(Records provided Opens)
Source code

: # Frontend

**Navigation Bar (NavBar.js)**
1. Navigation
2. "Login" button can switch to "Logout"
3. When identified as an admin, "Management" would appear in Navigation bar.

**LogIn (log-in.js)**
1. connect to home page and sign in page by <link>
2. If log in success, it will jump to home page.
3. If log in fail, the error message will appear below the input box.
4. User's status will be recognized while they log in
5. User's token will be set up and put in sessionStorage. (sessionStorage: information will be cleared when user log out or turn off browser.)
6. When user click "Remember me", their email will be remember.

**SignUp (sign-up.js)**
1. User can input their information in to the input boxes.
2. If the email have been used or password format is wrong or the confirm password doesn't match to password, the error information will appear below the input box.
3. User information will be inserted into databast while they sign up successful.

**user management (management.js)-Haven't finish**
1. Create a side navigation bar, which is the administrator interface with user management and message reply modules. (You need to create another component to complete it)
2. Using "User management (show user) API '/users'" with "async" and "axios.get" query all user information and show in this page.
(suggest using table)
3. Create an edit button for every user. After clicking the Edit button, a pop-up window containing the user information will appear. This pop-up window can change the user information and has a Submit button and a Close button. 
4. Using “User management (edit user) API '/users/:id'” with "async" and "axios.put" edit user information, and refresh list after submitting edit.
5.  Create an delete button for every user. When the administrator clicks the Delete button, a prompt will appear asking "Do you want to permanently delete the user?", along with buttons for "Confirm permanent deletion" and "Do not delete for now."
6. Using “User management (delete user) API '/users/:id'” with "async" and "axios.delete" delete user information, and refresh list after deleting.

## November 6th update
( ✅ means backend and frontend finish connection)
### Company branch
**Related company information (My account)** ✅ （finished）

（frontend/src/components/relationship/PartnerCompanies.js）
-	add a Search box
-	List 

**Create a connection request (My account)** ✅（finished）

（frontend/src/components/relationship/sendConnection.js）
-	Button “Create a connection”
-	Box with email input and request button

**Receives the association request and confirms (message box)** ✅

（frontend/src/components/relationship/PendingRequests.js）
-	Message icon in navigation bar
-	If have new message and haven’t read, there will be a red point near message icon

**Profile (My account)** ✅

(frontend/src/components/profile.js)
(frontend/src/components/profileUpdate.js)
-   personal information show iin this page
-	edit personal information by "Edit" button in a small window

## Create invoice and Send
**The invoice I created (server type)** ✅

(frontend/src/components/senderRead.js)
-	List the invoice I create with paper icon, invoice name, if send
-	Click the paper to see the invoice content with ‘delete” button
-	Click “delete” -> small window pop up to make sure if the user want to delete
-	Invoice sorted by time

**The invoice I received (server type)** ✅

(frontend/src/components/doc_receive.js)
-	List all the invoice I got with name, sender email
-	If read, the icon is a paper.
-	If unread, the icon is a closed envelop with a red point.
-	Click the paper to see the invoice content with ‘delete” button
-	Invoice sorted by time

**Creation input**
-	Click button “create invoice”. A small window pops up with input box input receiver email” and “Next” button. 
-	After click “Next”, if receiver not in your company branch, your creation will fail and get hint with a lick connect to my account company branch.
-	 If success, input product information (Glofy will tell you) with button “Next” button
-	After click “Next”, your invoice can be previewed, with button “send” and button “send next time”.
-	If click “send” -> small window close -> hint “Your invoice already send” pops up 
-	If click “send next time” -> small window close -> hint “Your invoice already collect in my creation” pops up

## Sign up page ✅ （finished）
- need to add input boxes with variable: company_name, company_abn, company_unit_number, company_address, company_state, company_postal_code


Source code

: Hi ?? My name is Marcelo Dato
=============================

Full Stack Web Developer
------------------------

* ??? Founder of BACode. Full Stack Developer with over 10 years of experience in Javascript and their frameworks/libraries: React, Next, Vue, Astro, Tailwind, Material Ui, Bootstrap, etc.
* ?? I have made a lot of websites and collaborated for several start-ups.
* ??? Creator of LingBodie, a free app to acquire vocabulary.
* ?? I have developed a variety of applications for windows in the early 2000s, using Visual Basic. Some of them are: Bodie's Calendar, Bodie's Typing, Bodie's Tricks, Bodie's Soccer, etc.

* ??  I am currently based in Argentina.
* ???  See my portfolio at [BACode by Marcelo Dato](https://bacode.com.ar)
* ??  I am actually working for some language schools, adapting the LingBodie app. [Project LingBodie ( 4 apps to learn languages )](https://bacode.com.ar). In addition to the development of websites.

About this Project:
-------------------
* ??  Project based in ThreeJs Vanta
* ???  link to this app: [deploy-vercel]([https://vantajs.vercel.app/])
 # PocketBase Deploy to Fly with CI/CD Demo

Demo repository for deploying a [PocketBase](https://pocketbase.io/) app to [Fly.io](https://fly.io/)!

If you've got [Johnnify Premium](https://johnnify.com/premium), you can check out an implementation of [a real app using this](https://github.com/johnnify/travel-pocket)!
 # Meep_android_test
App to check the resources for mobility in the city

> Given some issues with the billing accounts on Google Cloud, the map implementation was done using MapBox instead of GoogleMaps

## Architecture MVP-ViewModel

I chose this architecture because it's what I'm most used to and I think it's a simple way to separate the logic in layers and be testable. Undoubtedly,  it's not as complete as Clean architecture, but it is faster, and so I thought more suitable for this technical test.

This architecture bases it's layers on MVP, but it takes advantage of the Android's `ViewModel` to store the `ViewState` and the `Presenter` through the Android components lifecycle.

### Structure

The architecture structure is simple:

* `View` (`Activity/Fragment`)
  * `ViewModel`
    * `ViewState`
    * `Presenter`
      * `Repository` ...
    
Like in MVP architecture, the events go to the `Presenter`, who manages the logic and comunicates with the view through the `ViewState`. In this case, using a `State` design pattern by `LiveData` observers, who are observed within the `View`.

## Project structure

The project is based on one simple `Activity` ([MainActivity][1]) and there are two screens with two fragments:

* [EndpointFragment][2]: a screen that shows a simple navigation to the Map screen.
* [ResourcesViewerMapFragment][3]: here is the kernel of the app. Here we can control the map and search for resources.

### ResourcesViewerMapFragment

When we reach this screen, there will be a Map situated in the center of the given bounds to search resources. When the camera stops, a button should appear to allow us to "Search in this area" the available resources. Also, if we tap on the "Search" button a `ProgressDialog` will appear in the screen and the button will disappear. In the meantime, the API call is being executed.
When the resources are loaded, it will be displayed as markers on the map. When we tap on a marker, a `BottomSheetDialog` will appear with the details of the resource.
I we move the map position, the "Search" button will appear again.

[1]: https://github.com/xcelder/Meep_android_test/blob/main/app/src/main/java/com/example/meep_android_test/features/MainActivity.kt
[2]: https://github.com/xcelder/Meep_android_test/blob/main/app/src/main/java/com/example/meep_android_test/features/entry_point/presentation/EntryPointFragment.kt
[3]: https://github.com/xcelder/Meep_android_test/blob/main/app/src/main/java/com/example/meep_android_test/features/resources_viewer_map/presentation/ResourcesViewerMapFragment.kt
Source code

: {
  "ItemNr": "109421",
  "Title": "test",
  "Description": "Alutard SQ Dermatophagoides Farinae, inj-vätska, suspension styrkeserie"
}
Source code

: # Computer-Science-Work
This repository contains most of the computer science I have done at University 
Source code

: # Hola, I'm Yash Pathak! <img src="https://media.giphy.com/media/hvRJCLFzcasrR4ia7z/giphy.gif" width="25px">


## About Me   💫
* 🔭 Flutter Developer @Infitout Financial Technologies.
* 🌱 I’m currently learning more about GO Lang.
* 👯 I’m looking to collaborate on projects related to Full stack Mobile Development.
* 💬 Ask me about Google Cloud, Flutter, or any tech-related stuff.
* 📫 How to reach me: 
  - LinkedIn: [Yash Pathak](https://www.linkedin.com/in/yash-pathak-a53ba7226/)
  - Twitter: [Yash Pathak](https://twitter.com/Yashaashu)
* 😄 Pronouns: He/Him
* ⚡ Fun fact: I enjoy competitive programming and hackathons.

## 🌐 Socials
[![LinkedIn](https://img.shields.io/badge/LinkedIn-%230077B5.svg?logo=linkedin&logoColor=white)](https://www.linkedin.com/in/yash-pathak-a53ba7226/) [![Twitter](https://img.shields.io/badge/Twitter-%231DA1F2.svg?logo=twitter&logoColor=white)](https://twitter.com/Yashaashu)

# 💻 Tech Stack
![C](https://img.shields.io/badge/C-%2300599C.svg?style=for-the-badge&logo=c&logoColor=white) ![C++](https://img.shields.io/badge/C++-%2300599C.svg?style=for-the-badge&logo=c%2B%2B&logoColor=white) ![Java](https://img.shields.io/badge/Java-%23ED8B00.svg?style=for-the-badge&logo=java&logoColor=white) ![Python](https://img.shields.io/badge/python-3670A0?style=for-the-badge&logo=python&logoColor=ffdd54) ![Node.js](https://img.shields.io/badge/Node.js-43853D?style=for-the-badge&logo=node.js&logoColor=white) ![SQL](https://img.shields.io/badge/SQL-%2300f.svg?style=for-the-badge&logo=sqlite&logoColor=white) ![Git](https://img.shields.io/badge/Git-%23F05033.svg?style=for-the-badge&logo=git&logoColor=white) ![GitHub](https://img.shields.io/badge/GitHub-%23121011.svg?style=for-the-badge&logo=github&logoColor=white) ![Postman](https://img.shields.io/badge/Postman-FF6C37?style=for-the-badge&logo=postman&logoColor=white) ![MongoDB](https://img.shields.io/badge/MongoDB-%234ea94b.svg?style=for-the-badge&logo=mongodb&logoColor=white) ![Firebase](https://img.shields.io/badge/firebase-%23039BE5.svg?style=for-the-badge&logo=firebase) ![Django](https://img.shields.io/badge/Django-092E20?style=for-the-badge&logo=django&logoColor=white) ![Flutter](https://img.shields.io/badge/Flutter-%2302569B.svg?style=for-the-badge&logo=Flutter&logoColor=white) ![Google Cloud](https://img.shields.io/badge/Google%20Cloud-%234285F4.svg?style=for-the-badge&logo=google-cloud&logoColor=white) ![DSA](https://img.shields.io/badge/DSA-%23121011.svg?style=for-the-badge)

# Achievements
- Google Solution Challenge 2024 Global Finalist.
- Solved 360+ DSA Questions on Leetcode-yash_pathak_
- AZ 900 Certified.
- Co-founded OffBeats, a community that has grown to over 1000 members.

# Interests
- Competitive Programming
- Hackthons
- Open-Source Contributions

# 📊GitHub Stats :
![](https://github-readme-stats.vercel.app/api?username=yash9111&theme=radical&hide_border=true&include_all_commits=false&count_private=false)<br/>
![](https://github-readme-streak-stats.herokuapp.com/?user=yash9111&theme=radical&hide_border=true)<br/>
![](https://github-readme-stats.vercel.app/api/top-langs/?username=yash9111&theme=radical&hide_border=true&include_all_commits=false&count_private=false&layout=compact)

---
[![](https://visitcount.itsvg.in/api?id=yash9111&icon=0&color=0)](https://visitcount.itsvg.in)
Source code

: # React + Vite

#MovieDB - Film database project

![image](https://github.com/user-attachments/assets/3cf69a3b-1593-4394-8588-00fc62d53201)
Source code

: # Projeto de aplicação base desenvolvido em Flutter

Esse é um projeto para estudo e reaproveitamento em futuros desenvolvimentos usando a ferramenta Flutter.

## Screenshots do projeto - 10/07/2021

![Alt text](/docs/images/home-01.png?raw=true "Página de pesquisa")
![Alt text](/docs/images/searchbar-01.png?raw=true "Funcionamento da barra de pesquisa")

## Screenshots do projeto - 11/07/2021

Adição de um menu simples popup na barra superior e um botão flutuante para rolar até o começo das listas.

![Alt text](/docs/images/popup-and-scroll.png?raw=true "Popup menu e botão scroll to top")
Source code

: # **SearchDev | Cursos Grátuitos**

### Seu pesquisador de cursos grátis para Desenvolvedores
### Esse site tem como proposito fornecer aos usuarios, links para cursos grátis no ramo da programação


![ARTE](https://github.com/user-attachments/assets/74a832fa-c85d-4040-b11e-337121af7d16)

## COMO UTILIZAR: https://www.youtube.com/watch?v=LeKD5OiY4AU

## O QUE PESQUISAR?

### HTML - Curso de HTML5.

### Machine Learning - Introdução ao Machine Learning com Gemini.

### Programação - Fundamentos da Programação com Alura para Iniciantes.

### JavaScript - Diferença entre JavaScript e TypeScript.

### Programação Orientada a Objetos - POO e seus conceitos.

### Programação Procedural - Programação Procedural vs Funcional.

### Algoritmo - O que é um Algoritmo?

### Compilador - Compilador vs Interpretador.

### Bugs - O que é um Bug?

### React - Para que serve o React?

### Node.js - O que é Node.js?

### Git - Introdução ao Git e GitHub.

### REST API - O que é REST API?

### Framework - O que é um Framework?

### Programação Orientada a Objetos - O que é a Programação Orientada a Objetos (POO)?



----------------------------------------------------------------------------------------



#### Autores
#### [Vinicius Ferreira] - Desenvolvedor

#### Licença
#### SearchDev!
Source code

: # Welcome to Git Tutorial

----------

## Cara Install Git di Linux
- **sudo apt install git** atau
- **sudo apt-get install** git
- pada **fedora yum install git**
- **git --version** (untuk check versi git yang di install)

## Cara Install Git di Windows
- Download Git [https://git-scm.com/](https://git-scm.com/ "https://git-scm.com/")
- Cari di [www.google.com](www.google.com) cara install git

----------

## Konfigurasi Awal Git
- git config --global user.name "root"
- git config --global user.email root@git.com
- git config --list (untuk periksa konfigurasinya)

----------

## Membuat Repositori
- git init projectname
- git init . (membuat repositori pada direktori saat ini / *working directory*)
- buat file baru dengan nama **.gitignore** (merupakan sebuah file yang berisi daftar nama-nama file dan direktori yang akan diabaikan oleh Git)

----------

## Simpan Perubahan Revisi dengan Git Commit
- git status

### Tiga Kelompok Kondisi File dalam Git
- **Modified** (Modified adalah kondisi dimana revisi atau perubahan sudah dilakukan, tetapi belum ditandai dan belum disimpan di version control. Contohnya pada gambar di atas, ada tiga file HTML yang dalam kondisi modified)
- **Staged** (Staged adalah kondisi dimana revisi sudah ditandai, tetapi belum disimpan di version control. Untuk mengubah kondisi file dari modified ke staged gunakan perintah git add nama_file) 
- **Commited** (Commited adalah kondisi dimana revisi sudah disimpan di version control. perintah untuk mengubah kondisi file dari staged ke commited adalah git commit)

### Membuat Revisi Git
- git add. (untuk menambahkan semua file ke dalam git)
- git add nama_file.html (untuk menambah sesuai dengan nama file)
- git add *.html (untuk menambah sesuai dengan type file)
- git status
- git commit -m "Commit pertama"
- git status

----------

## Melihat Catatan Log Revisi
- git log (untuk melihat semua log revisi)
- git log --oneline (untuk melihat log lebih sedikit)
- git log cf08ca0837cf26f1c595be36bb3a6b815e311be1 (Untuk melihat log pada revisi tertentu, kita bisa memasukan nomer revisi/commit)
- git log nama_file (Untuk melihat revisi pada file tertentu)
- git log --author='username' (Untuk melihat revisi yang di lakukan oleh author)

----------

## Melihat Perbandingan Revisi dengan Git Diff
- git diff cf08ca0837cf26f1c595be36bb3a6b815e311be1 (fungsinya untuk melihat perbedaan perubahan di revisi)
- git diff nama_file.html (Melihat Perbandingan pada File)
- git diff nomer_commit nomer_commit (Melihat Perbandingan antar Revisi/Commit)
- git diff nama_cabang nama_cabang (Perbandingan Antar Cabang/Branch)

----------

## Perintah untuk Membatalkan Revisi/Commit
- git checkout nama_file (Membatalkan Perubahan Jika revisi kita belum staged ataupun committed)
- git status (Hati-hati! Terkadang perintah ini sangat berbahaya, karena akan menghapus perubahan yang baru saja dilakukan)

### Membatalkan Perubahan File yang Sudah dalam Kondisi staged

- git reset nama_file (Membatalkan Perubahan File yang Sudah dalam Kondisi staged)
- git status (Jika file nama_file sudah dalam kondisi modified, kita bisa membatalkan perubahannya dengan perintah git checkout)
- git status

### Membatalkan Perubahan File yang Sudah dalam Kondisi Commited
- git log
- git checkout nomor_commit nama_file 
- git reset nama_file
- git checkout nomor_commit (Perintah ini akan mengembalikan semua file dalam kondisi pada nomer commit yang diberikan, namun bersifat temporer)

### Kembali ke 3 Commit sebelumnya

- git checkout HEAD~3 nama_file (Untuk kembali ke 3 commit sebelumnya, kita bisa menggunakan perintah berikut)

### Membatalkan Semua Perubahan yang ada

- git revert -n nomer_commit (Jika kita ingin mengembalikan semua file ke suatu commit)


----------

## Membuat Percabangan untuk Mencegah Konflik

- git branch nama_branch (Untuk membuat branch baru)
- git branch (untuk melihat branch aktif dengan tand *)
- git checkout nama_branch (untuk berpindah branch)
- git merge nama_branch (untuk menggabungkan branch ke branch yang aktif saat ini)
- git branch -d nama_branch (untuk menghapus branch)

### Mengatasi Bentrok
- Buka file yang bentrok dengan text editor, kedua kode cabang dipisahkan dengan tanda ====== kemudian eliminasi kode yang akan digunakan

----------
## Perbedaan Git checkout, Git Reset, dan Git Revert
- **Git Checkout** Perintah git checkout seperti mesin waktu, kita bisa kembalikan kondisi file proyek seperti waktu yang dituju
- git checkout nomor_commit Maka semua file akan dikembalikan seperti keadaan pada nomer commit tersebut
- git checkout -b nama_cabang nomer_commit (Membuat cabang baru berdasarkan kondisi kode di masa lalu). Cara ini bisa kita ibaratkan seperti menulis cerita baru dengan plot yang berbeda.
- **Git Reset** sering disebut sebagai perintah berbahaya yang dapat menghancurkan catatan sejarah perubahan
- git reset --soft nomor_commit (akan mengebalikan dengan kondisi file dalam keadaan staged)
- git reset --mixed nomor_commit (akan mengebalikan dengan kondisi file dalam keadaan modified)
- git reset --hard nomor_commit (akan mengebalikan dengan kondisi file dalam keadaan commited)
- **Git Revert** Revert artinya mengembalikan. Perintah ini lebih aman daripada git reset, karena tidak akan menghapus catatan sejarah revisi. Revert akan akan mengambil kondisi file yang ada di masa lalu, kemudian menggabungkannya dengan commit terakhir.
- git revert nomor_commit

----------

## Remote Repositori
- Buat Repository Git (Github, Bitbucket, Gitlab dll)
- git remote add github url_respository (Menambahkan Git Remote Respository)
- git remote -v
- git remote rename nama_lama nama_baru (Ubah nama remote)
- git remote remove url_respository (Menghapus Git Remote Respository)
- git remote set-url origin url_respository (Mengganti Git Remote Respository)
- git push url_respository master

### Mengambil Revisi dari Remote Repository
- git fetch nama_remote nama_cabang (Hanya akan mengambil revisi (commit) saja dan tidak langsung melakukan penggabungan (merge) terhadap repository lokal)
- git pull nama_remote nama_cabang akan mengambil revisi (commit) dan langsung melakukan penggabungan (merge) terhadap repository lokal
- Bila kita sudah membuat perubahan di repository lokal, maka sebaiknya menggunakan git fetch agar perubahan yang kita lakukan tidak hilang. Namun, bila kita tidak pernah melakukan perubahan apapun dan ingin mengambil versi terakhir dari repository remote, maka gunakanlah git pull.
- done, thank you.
(Records provided Closes)
Problem details —
Repeat the entries above verbatim, but only from the line that has "- git reset --hard" down to the line that has "- **Git Revert**", inclusive.

Answer to this task —
- git reset --hard nomor_commit (akan mengebalikan dengan kondisi file dalam keadaan commited)
- **Git Revert** Revert artinya mengembalikan. Perintah ini lebih aman daripada git reset, karena tidak akan menghapus catatan sejarah revisi. Revert akan akan mengambil kondisi file yang ada di masa lalu, kemudian menggabungkannya dengan commit terakhir.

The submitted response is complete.